Dataset items
+++
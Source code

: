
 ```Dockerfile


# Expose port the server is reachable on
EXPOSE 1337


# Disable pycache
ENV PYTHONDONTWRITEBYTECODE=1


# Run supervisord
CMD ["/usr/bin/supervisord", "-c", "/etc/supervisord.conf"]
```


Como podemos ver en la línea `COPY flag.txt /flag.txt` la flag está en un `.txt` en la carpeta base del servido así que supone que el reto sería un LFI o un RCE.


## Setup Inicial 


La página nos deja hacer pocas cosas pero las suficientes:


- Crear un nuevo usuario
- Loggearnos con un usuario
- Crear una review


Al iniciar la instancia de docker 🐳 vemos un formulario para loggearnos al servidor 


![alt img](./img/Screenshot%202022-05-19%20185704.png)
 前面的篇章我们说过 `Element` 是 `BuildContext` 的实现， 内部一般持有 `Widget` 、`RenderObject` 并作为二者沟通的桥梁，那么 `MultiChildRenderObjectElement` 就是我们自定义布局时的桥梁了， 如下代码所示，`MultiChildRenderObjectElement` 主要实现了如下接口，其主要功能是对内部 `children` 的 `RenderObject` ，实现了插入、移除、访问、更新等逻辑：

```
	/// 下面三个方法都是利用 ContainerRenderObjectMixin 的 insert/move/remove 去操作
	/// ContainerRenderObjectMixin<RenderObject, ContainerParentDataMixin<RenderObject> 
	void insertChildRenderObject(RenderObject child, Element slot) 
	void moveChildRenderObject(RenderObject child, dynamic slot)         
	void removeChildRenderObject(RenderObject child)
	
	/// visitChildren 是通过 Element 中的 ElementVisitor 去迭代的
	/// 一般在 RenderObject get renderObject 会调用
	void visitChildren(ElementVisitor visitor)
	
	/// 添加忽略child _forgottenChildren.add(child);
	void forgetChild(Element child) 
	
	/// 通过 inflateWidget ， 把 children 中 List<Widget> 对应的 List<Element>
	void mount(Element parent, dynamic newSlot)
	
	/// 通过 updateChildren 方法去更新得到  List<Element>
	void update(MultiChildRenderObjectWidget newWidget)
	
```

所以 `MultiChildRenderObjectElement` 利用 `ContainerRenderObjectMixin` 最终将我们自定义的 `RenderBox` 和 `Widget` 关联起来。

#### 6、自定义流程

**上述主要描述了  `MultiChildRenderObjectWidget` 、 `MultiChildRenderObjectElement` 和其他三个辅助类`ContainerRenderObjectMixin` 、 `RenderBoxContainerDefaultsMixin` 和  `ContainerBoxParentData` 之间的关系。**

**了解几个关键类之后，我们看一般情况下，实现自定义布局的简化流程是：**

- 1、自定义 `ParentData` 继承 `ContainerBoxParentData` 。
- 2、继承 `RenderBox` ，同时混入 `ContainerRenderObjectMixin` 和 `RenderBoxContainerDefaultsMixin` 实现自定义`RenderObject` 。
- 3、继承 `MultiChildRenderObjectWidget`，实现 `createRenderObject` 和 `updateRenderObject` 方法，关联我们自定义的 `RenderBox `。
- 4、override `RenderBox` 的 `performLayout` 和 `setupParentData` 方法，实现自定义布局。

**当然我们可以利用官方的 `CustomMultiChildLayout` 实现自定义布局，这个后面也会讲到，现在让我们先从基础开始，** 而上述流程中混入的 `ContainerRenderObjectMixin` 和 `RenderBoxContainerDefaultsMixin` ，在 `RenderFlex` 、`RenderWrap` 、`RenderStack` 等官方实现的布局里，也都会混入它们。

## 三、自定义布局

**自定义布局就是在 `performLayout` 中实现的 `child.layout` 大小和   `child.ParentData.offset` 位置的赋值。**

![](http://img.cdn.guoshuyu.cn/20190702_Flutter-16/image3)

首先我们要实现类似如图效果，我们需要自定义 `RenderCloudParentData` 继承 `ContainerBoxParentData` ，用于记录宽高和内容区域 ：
+++
AIM OF THE EXERCISE:
Nothing but a number should be given: the count of lines in the data above with the word "dynamic".

TASK RESPONSE:
2